### Stored data
-----

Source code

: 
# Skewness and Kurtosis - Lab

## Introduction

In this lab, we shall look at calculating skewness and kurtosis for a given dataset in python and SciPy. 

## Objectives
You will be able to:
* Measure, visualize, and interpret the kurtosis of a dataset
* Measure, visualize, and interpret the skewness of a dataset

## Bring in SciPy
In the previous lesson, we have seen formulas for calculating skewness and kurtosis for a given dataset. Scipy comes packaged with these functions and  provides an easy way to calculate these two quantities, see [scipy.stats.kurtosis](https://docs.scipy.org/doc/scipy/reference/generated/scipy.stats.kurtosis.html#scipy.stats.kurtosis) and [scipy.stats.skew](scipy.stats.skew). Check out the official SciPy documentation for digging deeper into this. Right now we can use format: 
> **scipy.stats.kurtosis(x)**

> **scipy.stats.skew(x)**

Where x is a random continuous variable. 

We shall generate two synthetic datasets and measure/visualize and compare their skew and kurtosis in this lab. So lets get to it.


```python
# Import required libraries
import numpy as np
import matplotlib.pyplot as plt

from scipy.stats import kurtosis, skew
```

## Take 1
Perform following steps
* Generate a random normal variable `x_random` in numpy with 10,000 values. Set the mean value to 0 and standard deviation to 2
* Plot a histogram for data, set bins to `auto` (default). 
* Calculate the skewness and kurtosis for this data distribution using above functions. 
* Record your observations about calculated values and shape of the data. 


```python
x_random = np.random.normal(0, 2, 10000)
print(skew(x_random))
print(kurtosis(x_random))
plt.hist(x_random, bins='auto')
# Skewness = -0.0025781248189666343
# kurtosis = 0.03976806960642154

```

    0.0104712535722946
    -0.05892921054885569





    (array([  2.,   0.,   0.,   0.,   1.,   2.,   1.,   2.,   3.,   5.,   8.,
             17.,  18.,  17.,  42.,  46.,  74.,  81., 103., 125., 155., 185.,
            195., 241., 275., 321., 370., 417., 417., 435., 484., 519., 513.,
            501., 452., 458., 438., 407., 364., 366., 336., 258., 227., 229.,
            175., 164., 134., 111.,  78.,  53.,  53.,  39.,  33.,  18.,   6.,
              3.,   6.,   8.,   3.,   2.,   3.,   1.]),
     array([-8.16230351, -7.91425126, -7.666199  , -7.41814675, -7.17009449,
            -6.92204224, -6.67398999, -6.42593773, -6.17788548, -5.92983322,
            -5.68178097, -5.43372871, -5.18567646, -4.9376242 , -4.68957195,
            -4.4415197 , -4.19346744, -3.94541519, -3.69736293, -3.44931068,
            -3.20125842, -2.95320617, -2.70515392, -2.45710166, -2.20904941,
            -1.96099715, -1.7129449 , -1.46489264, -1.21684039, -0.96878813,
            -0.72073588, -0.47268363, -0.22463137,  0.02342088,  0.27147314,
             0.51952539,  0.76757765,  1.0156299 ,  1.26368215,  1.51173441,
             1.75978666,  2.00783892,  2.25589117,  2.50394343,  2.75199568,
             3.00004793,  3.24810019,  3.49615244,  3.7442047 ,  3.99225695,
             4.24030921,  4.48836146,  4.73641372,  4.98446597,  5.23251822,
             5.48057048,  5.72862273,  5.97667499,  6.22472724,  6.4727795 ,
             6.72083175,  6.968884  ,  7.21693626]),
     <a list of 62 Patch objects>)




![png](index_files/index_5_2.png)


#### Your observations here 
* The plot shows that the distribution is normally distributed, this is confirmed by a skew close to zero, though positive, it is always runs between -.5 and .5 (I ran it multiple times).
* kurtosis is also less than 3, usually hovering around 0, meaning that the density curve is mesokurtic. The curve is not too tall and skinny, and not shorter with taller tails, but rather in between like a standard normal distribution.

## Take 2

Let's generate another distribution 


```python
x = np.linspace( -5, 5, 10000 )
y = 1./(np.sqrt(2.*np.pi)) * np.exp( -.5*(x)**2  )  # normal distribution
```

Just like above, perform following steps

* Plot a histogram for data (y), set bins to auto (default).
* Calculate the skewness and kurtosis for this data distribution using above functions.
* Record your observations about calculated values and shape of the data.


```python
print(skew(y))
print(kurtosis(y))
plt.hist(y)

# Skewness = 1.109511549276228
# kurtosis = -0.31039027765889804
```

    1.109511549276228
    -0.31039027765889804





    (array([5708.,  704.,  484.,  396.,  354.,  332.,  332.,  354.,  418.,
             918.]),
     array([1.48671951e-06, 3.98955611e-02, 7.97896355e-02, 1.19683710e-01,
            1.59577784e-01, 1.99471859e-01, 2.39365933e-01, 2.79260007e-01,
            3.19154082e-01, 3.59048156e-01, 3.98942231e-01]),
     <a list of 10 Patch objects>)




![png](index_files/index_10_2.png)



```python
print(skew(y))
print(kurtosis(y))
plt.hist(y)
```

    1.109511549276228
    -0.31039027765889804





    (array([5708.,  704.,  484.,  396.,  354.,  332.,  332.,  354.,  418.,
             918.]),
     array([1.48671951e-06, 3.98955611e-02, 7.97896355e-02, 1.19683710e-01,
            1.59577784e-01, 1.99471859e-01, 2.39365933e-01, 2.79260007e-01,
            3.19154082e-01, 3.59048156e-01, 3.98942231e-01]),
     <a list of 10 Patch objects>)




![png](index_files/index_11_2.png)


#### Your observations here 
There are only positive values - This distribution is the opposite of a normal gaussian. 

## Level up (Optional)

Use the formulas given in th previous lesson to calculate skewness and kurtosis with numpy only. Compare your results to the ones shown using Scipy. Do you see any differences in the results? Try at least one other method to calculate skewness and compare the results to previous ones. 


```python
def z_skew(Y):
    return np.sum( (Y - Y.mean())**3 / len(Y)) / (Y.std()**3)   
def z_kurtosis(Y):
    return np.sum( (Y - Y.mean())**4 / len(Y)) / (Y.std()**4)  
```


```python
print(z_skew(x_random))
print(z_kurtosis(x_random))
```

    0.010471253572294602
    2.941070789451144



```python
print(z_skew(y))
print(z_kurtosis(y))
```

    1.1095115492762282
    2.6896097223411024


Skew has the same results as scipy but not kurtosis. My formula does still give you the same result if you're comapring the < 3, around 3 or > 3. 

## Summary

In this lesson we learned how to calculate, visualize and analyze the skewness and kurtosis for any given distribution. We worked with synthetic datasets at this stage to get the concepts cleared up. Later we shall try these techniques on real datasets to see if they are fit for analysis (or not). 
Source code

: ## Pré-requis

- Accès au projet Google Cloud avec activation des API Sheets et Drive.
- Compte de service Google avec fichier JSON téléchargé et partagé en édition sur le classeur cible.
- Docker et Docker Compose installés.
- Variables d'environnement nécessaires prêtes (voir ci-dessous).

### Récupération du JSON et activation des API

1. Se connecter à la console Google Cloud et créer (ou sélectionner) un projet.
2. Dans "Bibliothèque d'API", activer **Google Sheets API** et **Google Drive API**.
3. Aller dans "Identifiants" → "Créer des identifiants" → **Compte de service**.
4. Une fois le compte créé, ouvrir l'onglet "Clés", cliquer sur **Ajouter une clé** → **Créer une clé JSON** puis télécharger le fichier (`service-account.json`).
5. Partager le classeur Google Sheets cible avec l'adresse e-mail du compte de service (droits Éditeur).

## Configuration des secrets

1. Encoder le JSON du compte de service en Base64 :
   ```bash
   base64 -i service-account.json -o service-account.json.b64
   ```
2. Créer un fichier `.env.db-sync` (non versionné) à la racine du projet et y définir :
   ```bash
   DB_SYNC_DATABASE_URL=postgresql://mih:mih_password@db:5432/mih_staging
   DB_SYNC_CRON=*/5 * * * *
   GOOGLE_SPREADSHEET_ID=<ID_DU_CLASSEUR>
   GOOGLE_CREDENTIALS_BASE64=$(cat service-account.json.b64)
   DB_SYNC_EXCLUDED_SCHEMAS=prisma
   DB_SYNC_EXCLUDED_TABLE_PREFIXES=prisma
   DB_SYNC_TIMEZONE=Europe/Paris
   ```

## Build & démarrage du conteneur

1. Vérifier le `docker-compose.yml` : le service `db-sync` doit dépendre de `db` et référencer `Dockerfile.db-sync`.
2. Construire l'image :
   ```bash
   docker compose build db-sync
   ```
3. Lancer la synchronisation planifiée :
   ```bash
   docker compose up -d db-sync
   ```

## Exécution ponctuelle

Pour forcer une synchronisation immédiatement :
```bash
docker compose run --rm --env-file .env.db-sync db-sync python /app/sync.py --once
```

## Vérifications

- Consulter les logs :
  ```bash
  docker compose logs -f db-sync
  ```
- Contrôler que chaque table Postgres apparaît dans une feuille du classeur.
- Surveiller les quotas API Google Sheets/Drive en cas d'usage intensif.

-----

After locating the line that contains "## Bring in SciPy", please copy exactly every line from the start of the records through it, and nothing else.

Source code

: 
# Skewness and Kurtosis - Lab

## Introduction

In this lab, we shall look at calculating skewness and kurtosis for a given dataset in python and SciPy. 

## Objectives
You will be able to:
* Measure, visualize, and interpret the kurtosis of a dataset
* Measure, visualize, and interpret the skewness of a dataset

## Bring in SciPy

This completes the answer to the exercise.